2006-02-22 21:45:51

by H. Peter Anvin

[permalink] [raw]
Subject: sys_mmap2 on different architectures

I've looked through the code for sys_mmap2 on several architectures, and
it looks like some architectures plays by the "shift is always 12" rule,
e.g. SPARC, and some expect userspace to actually obtain the page
size, e.g. PowerPC and MIPS. On some architectures, e.g. x86 and ARM,
the point is moot since PAGE_SIZE is always 2^12.

a. Is this correct, or have I misunderstood the code?

b. If so, is this right, or is this a bug? Right now both klibc and
?Clibc consider the latter a bug.

c. Which architectures are affected which way?

-hpa


2006-02-22 21:54:30

by David Miller

[permalink] [raw]
Subject: Re: sys_mmap2 on different architectures

From: "H. Peter Anvin" <[email protected]>
Date: Wed, 22 Feb 2006 13:45:46 -0800

> I've looked through the code for sys_mmap2 on several architectures, and
> it looks like some architectures plays by the "shift is always 12" rule,
> e.g. SPARC, and some expect userspace to actually obtain the page
> size, e.g. PowerPC and MIPS. On some architectures, e.g. x86 and ARM,
> the point is moot since PAGE_SIZE is always 2^12.
>
> a. Is this correct, or have I misunderstood the code?
>
> b. If so, is this right, or is this a bug? Right now both klibc and
> ?Clibc consider the latter a bug.
>
> c. Which architectures are affected which way?

Right.

On sparc32 we had the issue where we had a 8K page size
platform (sun4) and the rest were using 4K page size.

I can't even think why we do that fixed shift actually. I think Jakub
Jalinek thought this might be a way to make applications assuming
4K page size work on the 8K page size machines.

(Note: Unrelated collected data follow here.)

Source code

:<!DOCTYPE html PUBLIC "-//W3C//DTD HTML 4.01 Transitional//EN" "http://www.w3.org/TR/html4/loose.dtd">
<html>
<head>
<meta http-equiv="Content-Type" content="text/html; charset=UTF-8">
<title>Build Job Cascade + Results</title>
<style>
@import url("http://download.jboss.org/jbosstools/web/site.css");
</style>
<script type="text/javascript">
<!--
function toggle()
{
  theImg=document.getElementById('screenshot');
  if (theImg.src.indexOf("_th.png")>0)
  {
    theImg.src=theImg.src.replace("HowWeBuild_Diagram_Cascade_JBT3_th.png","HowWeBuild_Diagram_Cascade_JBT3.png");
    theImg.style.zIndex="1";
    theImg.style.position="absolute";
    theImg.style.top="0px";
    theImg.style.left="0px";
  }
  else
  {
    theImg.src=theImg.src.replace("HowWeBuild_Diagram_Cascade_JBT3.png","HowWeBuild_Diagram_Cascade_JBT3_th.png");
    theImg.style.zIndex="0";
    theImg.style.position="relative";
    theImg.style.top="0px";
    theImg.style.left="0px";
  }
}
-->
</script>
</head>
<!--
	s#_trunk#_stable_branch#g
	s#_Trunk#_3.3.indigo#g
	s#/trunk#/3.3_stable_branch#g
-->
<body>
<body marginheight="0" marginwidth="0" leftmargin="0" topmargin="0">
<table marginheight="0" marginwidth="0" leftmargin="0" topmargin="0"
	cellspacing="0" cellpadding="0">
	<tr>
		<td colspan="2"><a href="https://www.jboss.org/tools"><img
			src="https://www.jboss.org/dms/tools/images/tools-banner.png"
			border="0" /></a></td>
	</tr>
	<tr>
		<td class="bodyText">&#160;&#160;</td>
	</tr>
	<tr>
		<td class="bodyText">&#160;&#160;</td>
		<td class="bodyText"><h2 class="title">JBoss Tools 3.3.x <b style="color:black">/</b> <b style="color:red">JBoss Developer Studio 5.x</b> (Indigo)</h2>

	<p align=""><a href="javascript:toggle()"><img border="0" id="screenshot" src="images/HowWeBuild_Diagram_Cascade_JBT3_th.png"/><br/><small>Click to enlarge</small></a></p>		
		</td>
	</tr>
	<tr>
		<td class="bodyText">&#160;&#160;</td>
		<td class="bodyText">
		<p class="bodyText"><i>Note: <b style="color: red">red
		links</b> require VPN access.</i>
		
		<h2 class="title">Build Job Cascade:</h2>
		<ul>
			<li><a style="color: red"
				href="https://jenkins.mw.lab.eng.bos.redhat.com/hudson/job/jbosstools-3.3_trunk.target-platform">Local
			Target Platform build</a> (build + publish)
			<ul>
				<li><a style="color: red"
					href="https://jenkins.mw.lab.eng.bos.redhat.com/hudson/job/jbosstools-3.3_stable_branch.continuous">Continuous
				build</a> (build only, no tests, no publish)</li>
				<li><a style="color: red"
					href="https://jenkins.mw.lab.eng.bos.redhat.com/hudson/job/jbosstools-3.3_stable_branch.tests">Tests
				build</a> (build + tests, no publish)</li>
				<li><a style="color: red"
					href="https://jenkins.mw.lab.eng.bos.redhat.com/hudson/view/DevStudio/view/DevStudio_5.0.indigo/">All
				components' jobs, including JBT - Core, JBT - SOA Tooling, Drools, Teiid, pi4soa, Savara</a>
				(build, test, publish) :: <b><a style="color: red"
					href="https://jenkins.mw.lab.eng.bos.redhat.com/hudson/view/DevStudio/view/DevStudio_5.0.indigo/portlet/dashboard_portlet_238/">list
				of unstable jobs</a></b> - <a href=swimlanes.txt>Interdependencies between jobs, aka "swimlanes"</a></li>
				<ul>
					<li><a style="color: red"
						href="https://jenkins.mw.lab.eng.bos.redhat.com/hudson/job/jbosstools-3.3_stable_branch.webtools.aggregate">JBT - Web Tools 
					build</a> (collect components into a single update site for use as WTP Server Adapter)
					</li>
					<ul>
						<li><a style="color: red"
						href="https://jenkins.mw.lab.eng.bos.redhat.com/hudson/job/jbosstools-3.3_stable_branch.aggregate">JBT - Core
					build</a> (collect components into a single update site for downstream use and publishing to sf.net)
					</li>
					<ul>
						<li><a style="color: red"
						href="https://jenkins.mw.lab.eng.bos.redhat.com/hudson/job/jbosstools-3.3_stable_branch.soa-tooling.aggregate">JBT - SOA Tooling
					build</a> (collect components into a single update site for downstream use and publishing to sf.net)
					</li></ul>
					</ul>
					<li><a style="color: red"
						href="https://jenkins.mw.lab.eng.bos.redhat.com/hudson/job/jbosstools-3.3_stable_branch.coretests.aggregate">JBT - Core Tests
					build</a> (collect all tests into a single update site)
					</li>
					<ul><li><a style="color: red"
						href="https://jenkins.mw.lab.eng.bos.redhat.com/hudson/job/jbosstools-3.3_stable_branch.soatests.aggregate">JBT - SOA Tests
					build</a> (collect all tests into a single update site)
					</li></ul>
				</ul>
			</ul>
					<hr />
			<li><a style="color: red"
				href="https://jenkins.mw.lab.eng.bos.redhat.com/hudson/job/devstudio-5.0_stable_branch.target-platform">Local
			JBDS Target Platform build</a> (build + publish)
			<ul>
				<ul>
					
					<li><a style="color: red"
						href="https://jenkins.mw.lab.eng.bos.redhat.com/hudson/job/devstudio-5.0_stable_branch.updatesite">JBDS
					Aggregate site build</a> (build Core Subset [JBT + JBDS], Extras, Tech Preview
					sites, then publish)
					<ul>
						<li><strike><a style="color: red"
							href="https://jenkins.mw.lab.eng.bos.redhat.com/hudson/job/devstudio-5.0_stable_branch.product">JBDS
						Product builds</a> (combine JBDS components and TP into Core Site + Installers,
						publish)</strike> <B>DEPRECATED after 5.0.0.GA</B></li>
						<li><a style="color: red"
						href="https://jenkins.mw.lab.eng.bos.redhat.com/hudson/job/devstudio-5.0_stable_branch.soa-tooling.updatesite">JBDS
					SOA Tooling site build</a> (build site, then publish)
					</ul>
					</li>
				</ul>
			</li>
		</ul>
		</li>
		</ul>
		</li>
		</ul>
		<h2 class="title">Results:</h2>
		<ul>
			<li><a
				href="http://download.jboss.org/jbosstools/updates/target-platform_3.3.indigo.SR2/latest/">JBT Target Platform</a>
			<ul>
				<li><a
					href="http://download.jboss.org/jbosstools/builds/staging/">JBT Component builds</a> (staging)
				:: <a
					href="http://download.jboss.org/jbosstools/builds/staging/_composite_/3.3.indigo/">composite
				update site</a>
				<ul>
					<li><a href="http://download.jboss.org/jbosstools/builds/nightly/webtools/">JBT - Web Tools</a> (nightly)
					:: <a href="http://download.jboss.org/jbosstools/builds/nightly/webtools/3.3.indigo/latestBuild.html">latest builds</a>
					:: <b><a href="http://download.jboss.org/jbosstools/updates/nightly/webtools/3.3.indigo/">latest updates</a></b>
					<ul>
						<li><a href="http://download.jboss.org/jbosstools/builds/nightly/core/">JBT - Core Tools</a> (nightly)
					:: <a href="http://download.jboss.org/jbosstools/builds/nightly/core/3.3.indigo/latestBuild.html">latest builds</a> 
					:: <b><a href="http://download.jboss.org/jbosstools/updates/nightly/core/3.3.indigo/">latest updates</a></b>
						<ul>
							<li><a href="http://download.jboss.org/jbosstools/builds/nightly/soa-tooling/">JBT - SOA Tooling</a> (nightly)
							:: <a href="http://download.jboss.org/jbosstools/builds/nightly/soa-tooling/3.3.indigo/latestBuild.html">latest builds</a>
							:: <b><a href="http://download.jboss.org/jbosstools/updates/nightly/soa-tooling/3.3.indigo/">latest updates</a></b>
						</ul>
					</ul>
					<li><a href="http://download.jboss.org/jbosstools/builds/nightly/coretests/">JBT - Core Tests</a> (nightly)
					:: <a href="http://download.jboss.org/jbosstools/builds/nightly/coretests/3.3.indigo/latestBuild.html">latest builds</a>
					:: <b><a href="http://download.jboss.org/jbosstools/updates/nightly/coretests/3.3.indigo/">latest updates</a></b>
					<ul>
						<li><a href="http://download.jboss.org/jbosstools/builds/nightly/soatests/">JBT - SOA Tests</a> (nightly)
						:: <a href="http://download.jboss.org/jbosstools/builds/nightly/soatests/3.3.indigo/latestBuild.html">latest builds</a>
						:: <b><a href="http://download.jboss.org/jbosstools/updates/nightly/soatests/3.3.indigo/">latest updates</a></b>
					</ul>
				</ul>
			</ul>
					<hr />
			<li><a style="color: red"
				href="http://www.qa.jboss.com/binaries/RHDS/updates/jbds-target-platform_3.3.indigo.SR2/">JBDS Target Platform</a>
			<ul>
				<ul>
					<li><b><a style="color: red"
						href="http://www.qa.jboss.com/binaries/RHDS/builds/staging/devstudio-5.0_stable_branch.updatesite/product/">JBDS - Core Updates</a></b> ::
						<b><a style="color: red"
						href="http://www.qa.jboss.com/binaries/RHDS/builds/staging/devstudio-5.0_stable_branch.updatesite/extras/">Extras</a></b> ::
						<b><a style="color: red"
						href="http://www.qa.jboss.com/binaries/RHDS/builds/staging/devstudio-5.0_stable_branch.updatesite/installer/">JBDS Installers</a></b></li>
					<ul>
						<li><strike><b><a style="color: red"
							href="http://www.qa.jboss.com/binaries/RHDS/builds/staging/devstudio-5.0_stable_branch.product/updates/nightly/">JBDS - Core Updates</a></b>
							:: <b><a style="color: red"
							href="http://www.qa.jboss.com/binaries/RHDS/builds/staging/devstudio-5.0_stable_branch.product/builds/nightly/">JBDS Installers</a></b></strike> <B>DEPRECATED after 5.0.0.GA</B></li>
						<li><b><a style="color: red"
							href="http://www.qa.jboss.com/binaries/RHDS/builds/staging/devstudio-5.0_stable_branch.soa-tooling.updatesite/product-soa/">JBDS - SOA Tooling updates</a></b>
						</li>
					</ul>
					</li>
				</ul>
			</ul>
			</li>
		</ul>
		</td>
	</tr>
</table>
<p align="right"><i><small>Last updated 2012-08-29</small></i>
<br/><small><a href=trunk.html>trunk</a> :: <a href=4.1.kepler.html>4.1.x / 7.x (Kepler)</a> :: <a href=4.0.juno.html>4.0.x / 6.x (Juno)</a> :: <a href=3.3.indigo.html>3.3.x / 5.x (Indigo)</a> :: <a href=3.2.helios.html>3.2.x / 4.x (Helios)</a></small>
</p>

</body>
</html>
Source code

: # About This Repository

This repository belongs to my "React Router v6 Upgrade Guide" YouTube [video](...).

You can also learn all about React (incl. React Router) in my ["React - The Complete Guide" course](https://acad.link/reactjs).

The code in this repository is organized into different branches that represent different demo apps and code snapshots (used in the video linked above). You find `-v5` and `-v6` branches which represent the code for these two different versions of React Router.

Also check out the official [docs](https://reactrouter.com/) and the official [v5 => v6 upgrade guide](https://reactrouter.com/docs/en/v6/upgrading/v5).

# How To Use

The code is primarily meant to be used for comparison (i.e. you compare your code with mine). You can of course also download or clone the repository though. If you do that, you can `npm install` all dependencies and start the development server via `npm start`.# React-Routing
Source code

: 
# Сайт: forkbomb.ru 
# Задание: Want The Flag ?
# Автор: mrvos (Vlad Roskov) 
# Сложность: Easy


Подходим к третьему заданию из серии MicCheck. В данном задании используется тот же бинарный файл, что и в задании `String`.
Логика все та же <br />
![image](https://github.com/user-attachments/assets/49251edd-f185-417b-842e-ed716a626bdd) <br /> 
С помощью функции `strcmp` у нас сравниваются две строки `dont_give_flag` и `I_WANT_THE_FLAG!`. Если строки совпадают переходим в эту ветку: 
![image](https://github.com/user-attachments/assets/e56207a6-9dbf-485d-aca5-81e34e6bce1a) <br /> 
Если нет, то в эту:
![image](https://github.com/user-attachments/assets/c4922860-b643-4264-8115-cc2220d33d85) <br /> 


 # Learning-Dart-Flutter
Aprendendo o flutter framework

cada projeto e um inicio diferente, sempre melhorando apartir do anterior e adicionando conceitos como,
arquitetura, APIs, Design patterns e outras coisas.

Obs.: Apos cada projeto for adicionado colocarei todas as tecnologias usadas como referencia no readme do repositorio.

I'm going to say that you can feel free to fix this to use PAGE_SHIFT
correctly all the time. Applications should be calling getpagesize()
and not assume what that value might be.

Please double check that we report the correct page size to userspace
and not a fixed 4K value :-)

2006-02-22 22:00:15

by H. Peter Anvin

[permalink] [raw]
Subject: Re: sys_mmap2 on different architectures

David S. Miller wrote:
> Please double check that we report the correct page size to userspace
> and not a fixed 4K value :-)

I haven't found any platforms yet which don't use the AT_PAGESZ entry in
the ELF area correctly. This is obviously a Good Thing. The klibc
"getpagesize" test tests this explicitly.

-hpa

2006-02-23 00:05:44

by H. Peter Anvin

[permalink] [raw]
Subject: Re: sys_mmap2 on different architectures

David S. Miller wrote:
>
> Right.
>
> On sparc32 we had the issue where we had a 8K page size
> platform (sun4) and the rest were using 4K page size.
>
> I can't even think why we do that fixed shift actually. I think Jakub
> Jalinek thought this might be a way to make applications assuming
> 4K page size work on the 8K page size machines.
>
> I'm going to say that you can feel free to fix this to use PAGE_SHIFT
> correctly all the time. Applications should be calling getpagesize()
> and not assume what that value might be.
>

Okay, what I'll do is that I'll hard-code 12 on i386, SPARC and ARM; on
other architectures I'll use getpagesize(). Of course, on 64-bit
architectures this is not an issue; there I just call sys_mmap.

-hpa

2006-02-23 00:19:22

by Benjamin LaHaise

[permalink] [raw]
Subject: Re: sys_mmap2 on different architectures

On Wed, Feb 22, 2006 at 01:45:46PM -0800, H. Peter Anvin wrote:
> I've looked through the code for sys_mmap2 on several architectures, and
> it looks like some architectures plays by the "shift is always 12" rule,
> e.g. SPARC, and some expect userspace to actually obtain the page
> size, e.g. PowerPC and MIPS. On some architectures, e.g. x86 and ARM,
> the point is moot since PAGE_SIZE is always 2^12.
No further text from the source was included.